* Requirement: An exact copy is needed of each line from the one including "- [Istori (Winter Elves)](Istori)" through the last line of the entries, both ends counted, with nothing added.

* Data to use:
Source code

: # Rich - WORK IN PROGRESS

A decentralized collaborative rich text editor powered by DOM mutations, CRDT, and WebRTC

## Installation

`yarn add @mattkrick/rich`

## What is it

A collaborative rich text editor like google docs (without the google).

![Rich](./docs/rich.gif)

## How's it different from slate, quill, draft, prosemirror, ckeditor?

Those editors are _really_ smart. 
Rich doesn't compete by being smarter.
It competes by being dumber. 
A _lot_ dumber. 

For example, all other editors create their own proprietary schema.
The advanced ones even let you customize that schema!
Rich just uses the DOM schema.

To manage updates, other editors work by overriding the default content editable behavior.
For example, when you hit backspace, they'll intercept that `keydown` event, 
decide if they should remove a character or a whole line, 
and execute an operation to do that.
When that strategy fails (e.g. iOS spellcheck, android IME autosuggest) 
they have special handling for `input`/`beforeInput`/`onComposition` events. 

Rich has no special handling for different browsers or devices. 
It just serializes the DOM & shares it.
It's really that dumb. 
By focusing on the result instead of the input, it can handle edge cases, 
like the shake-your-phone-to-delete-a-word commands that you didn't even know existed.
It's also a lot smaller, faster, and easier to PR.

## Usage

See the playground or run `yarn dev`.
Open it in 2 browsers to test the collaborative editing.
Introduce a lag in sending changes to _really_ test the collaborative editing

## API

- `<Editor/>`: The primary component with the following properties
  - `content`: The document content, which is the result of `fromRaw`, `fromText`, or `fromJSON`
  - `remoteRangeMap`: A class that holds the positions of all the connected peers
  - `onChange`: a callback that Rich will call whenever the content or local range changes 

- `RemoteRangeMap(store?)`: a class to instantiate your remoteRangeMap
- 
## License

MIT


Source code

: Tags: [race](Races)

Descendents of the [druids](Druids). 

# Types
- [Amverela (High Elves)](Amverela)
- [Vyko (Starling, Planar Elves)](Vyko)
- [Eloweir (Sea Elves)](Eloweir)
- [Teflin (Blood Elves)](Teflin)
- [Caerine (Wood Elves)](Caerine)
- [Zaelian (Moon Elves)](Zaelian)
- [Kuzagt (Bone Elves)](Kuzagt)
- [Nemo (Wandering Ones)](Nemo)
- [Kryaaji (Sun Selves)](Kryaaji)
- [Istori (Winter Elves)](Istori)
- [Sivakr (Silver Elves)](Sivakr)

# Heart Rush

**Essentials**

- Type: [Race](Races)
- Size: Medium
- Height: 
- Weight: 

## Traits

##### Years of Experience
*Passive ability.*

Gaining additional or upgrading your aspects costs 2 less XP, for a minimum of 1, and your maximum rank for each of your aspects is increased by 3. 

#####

* Task solution:
- [Istori (Winter Elves)](Istori)
- [Sivakr (Silver Elves)](Sivakr)

# Heart Rush

**Essentials**

- Type: [Race](Races)
- Size: Medium
- Height: 
- Weight: 

## Traits

##### Years of Experience
*Passive ability.*

Gaining additional or upgrading your aspects costs 2 less XP, for a minimum of 1, and your maximum rank for each of your aspects is increased by 3. 

#####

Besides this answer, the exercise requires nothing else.